The Inquiry’s terms of reference require me to assess the impact of any inadequacies in the planning and preparation by the emergency services, and in the emergency response. This includes whether any inadequacies undermined the ability of the response to save life or contributed to the extent of the loss of life.1
For this reason, most of Volume 2 is focused on what went wrong on the night of 22nd May 2017. That does not mean that I have ignored the evidence of what went well.
The heroism shown by very many people that night is striking. Considerable bravery was shown by members of the public who were visiting the building, those who were employed to work at the Victoria Exchange Complex and personnel from the emergency services.

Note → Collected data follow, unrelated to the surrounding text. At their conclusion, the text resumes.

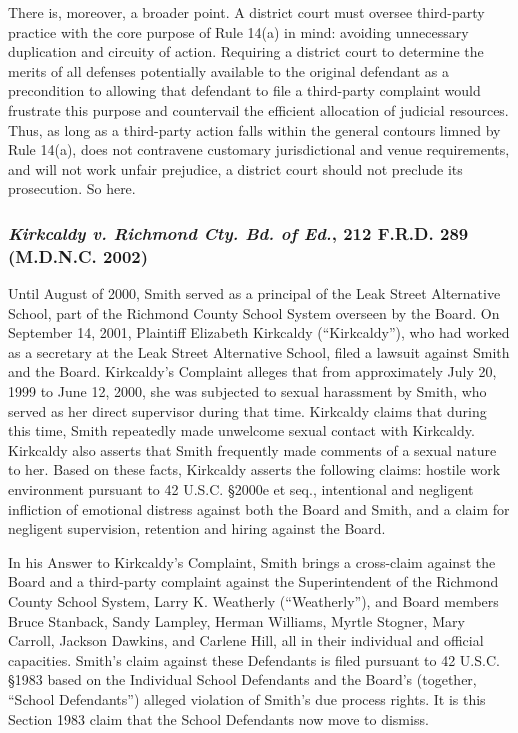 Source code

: \documentclass[11pt,letterpaper,twoside]{article}
\begin{document}
There is, moreover, a broader point. A district court must oversee
third-party practice with the core purpose of Rule 14(a) in mind:
avoiding unnecessary duplication and circuity of action. Requiring a
district court to determine the merits of all defenses potentially
available to the original defendant as a precondition to allowing that
defendant to file a third-party complaint would frustrate this purpose
and countervail the efficient allocation of judicial resources. Thus, as
long as a third-party action falls within the general contours limned by
Rule 14(a), does not contravene customary jurisdictional and venue
requirements, and will not work unfair prejudice, a district court
should not preclude its prosecution. So here.

\subsubsection{\texorpdfstring{\emph{Kirkcaldy v. Richmond Cty. Bd. of
Ed.}, 212 F.R.D. 289 (M.D.N.C.
2002)}{Kirkcaldy v. Richmond Cty. Bd. of Ed., 212 F.R.D. 289 (M.D.N.C. 2002)}}\label{kirkcaldyrichmondctybd_mdnc2002-1}

Until August of 2000, Smith served as a principal of the Leak Street
Alternative School, part of the Richmond County School System overseen
by the Board. On September 14, 2001, Plaintiff Elizabeth Kirkcaldy
(``Kirkcaldy''), who had worked as a secretary at the Leak Street
Alternative School, filed a lawsuit against Smith and the Board.
Kirkcaldy's Complaint alleges that from approximately July 20, 1999 to
June 12, 2000, she was subjected to sexual harassment by Smith, who
served as her direct supervisor during that time. Kirkcaldy claims that
during this time, Smith repeatedly made unwelcome sexual contact with
Kirkcaldy. Kirkcaldy also asserts that Smith frequently made comments of
a sexual nature to her. Based on these facts, Kirkcaldy asserts the
following claims: hostile work environment pursuant to 42 U.S.C. §2000e
et seq., intentional and negligent infliction of emotional distress
against both the Board and Smith, and a claim for negligent supervision,
retention and hiring against the Board.

In his Answer to Kirkcaldy's Complaint, Smith brings a cross-claim
against the Board and a third-party complaint against the Superintendent
of the Richmond County School System, Larry K. Weatherly
(``Weatherly''), and Board members Bruce Stanback, Sandy Lampley, Herman
Williams, Myrtle Stogner, Mary Carroll, Jackson Dawkins, and Carlene
Hill, all in their individual and official capacities. Smith's claim
against these Defendants is filed pursuant to 42 U.S.C. §1983 based on
the Individual School Defendants and the Board's (together, ``School
Defendants'') alleged violation of Smith's due process rights. It is
this Section 1983 claim that the School Defendants now move to dismiss.
\end{document}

I have seen the terrible footage from the CCTV and body‑worn video cameras of the scene of devastation in the City Room. The description of that area as being like a “war zone” was used by a number of witnesses.2 That is an accurate description.
To enter the City Room or remain there to help victims required great courage. Nothing I say in this Volume of my Report is intended to diminish that fact. I pay tribute to all those who selflessly went to the aid of others.
In addition to the individual acts of courage, there were some parts of the emergency response that worked well. Notwithstanding the concerns I expressed in Volume 1 about the conduct of some in the period before the explosion, British Transport Police (BTP) officers who were present in the Victoria Exchange Complex at the time of the explosion responded immediately and rushed to the City Room. More BTP officers from elsewhere mobilised urgently. Greater Manchester Police (GMP) also mobilised a very significant number of firearms officers and unarmed officers. There were more than sufficient rank and file police officers from both GMP and BTP to assist with the response.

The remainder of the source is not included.